Rank-and-File Rail Workers Rebel Against Single-Person Crews

Kari Lydersen

Rail crews often travel through remote areas with trains up to a mile long. Workers say having just one engineer as crew would be unsafe, for rail workers and communities.

Railroad workers scored a victory last week in a years-long battle over the introduction of single-person crews on freight trains, a move that railroad workers say is a recipe for disaster. On September 10, a unit of the International Association of Sheet Metal, Air and Rail Transportation Workers (SMART) union announced that members had voted down a proposed contract which would have allowed the railroad company BNSF to run more than half its trains with just one worker on board.

BNSF and other railroad companies assert that automation and modern controls on tracks mean freight trains can be safely and efficiently operated by only one engineer, a change that would essentially eliminate the position of the conductor.

Railroad workers, however, say that having only one person on trains that are often more than a mile long is a safety risk for workers and communities alike, especially as more and more trains are involved in carrying explosive crude oil cross-country. The introduction of single-person crews would further a longstanding push by industry to reduce the number of workers needed to operate trains; currently most freight trains have a conductor and an engineer, but in decades past crews of three to five people were common. An industry shift to single-person crews would likely mean significant job losses, and significant savings for railroads on labor costs.

Currently the major railroads like BNSF are not using single-person crews, but smaller railroads are. The July 2013 Lac-Megantic disaster in Quebec, in which a train derailed and caused a deadly explosion, brought increased scrutiny of single-person crews. 

The contract between the union and BNSF had been negotiated by a union leadership body known as the district committee, SMART GO-001, representing about 3,000 conductors, brakemen and switchmen in multiple states. Leaders of Railroad Workers United (RWU), a national organization that includes members from the country’s 13 different railroad labor unions, said that SMART GO-001 leadership had pushed for approval of the single-person crew provision, apparently as a way to gain other concessions from BNSF.
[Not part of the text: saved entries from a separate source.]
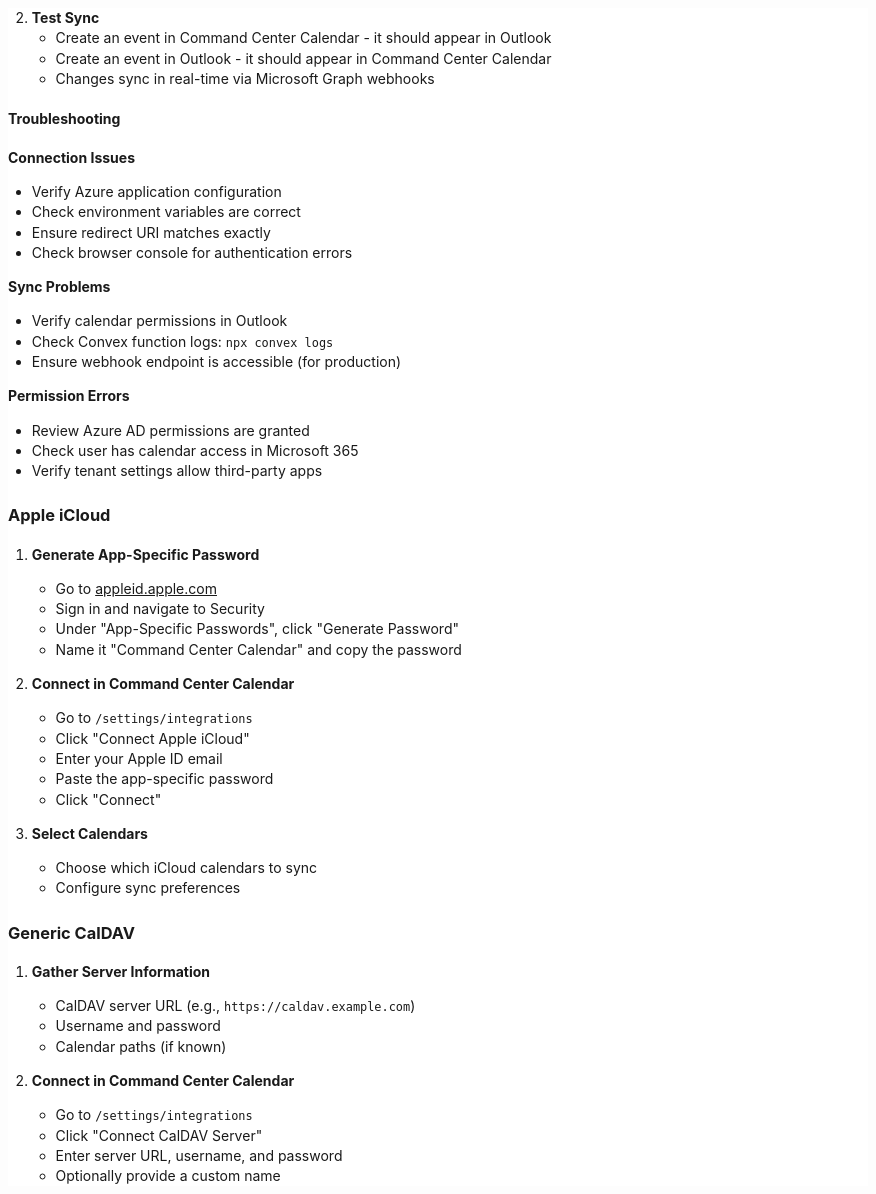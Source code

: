 2. **Test Sync**
   - Create an event in Command Center Calendar - it should appear in Outlook
   - Create an event in Outlook - it should appear in Command Center Calendar
   - Changes sync in real-time via Microsoft Graph webhooks

#### Troubleshooting

**Connection Issues**
- Verify Azure application configuration
- Check environment variables are correct
- Ensure redirect URI matches exactly
- Check browser console for authentication errors

**Sync Problems**
- Verify calendar permissions in Outlook
- Check Convex function logs: `npx convex logs`
- Ensure webhook endpoint is accessible (for production)

**Permission Errors**
- Review Azure AD permissions are granted
- Check user has calendar access in Microsoft 365
- Verify tenant settings allow third-party apps

### Apple iCloud

1. **Generate App-Specific Password**
   - Go to [appleid.apple.com](https://appleid.apple.com)
   - Sign in and navigate to Security
   - Under "App-Specific Passwords", click "Generate Password"
   - Name it "Command Center Calendar" and copy the password

2. **Connect in Command Center Calendar**
   - Go to `/settings/integrations`
   - Click "Connect Apple iCloud"
   - Enter your Apple ID email
   - Paste the app-specific password
   - Click "Connect"

3. **Select Calendars**
   - Choose which iCloud calendars to sync
   - Configure sync preferences

### Generic CalDAV

1. **Gather Server Information**
   - CalDAV server URL (e.g., `https://caldav.example.com`)
   - Username and password
   - Calendar paths (if known)

2. **Connect in Command Center Calendar**
   - Go to `/settings/integrations`
   - Click "Connect CalDAV Server"
   - Enter server URL, username, and password
   - Optionally provide a custom name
SMART’s national leadership opposes single-person crews, and supports proposed federal legislation on the issue. The Rail Safety Improvement Act (S. 2784) just introduced in the Senate on September 10, and the Safe Freight Act (HR 3040), introduced in August 2013 in the House, would require two workers on any freight train.

In a statement on SMART’s website, SMART Transportation Division President John Previsich says: No one would permit an airliner to fly with just one pilot, even though they can fly themselves. Trains, which cannot operate themselves, should be no different.”
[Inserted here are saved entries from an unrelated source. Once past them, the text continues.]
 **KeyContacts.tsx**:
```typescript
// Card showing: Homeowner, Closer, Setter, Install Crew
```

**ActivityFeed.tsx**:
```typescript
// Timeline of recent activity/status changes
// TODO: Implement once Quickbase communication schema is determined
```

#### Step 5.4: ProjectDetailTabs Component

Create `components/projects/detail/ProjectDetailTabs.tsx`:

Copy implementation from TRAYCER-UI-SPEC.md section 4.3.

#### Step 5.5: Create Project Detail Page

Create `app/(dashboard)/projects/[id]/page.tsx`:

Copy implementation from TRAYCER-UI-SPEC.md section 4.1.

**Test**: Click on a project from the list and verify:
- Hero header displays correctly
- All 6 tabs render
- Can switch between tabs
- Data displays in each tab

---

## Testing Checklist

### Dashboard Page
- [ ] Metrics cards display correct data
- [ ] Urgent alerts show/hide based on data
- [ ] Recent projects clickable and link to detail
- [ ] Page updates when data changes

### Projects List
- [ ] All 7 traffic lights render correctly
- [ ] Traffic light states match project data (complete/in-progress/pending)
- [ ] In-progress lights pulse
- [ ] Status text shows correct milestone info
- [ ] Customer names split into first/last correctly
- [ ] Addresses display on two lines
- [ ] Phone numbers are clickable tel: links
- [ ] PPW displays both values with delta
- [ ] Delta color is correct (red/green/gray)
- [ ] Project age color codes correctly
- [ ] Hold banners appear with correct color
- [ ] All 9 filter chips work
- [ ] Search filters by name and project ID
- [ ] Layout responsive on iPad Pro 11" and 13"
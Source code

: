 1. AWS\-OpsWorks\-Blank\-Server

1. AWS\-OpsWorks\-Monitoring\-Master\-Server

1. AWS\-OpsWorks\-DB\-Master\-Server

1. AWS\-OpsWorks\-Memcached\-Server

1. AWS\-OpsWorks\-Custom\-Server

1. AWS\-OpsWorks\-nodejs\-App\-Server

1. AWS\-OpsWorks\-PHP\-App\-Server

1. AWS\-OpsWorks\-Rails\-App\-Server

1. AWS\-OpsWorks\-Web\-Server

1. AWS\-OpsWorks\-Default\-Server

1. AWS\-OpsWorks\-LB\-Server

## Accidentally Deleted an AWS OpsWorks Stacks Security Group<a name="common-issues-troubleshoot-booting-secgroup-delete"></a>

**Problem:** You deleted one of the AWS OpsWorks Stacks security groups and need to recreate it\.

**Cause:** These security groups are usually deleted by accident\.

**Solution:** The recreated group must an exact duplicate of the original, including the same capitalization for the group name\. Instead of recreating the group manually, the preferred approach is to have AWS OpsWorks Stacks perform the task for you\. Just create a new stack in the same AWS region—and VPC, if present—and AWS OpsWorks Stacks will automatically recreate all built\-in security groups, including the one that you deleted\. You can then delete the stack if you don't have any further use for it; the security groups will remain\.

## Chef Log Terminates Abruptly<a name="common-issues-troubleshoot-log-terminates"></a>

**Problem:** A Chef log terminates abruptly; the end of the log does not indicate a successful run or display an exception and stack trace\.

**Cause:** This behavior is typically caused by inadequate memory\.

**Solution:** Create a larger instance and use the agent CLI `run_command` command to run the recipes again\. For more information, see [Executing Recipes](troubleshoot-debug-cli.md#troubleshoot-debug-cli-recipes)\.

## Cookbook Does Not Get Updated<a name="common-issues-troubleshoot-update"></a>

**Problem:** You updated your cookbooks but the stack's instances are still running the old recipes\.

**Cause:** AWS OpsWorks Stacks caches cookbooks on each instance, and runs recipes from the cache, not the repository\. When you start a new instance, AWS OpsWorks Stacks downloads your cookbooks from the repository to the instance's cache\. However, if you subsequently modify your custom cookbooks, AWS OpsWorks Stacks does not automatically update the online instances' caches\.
In an email notifying union members that the proposed contract had been voted down, SMART GO-001 committee general chairperson Randall Knutson said, Moving forward, this office will notify BNSF Labor Relations that we remain open to informal conversation regarding these matters, but will oppose any formal attempt by BNSF to serve notice to change our existing crew consist agreements prior to the attrition of all protected employees.”
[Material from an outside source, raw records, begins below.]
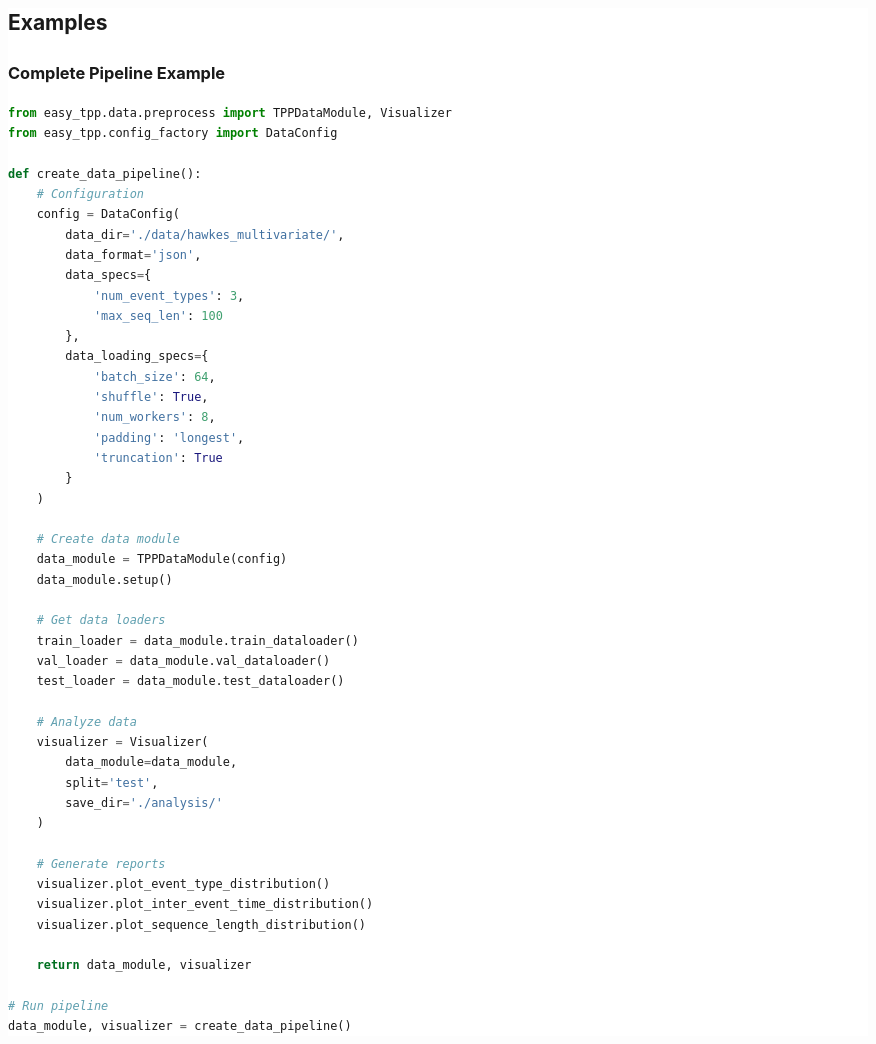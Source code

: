 ## Examples

### Complete Pipeline Example

```python
from easy_tpp.data.preprocess import TPPDataModule, Visualizer
from easy_tpp.config_factory import DataConfig

def create_data_pipeline():
    # Configuration
    config = DataConfig(
        data_dir='./data/hawkes_multivariate/',
        data_format='json',
        data_specs={
            'num_event_types': 3,
            'max_seq_len': 100
        },
        data_loading_specs={
            'batch_size': 64,
            'shuffle': True,
            'num_workers': 8,
            'padding': 'longest',
            'truncation': True
        }
    )
    
    # Create data module
    data_module = TPPDataModule(config)
    data_module.setup()
    
    # Get data loaders
    train_loader = data_module.train_dataloader()
    val_loader = data_module.val_dataloader()
    test_loader = data_module.test_dataloader()
    
    # Analyze data
    visualizer = Visualizer(
        data_module=data_module,
        split='test',
        save_dir='./analysis/'
    )
    
    # Generate reports
    visualizer.plot_event_type_distribution()
    visualizer.plot_inter_event_time_distribution()
    visualizer.plot_sequence_length_distribution()
    
    return data_module, visualizer

# Run pipeline
data_module, visualizer = create_data_pipeline()
```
In other words, the leadership indicated that it would not cooperate with the company in pushing single-person crews any longer. Knutson’s email also said the leadership would be in touch with more details about the contract fight in coming weeks.

SMART GO-001 district committee leaders did not return a phone message or emails for this story.

The proposed contract had also included benefits for workers, including three percent raises per year, $5,000 signing bonuses, potential $100,000 buyouts, faster accumulation of vacation time and other perks.

RWU leaders and spouses of SMART railroad workers who talked with Working In These Times called the benefits smoke and mirrors” that were relatively insignificant in the face of potential layoffs and safety hazards raised by the single-person crew provision.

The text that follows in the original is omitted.